Pictures paired with source code:
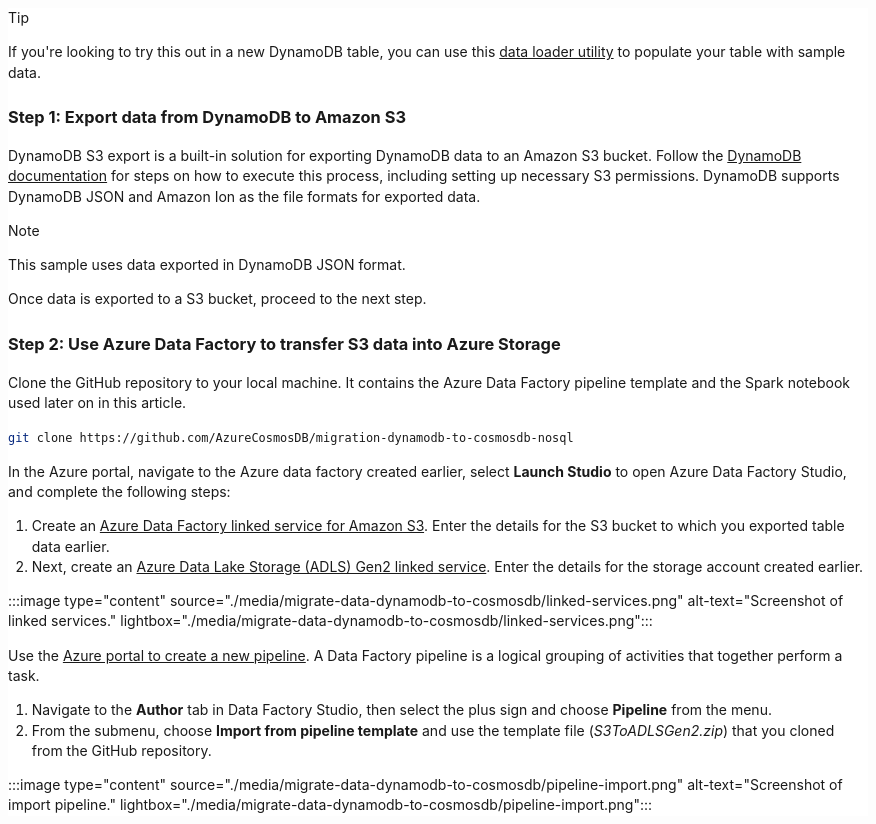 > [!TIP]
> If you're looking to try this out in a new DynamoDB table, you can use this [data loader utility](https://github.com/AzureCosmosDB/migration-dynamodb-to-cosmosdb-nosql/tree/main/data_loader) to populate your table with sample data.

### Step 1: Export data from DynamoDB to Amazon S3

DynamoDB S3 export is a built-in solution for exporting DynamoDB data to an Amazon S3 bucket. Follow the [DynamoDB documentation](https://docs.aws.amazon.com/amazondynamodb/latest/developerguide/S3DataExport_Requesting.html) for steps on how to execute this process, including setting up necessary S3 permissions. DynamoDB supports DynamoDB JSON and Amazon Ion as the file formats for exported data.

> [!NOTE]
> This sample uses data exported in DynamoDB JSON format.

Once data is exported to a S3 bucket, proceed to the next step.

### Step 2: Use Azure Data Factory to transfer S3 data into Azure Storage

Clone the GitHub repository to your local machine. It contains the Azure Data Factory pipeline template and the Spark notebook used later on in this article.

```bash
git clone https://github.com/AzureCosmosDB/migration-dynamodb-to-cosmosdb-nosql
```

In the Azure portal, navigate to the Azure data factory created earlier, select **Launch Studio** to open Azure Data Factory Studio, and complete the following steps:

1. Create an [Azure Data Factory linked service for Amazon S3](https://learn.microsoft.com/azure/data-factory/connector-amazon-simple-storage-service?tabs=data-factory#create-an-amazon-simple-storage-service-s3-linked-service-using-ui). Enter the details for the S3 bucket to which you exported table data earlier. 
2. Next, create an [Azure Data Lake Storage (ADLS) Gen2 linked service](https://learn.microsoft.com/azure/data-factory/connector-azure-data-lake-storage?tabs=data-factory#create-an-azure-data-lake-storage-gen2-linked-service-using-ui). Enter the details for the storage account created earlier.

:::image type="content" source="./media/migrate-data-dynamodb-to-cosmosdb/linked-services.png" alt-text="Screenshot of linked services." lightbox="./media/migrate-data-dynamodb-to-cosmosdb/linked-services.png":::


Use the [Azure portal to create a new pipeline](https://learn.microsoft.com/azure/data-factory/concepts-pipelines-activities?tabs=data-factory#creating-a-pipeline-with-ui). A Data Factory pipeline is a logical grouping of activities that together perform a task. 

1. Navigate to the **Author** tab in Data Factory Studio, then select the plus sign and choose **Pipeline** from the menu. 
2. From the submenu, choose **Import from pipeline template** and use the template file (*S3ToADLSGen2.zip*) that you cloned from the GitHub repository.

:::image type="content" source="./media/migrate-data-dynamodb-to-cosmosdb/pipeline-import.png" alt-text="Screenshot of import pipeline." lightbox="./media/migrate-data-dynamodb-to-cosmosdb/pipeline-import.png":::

What the task asks: Reproduce the lines of the entries above exactly, but only from the line containing "2. From the" through the final line.

Reply to the task:
2. From the submenu, choose **Import from pipeline template** and use the template file (*S3ToADLSGen2.zip*) that you cloned from the GitHub repository.

:::image type="content" source="./media/migrate-data-dynamodb-to-cosmosdb/pipeline-import.png" alt-text="Screenshot of import pipeline." lightbox="./media/migrate-data-dynamodb-to-cosmosdb/pipeline-import.png":::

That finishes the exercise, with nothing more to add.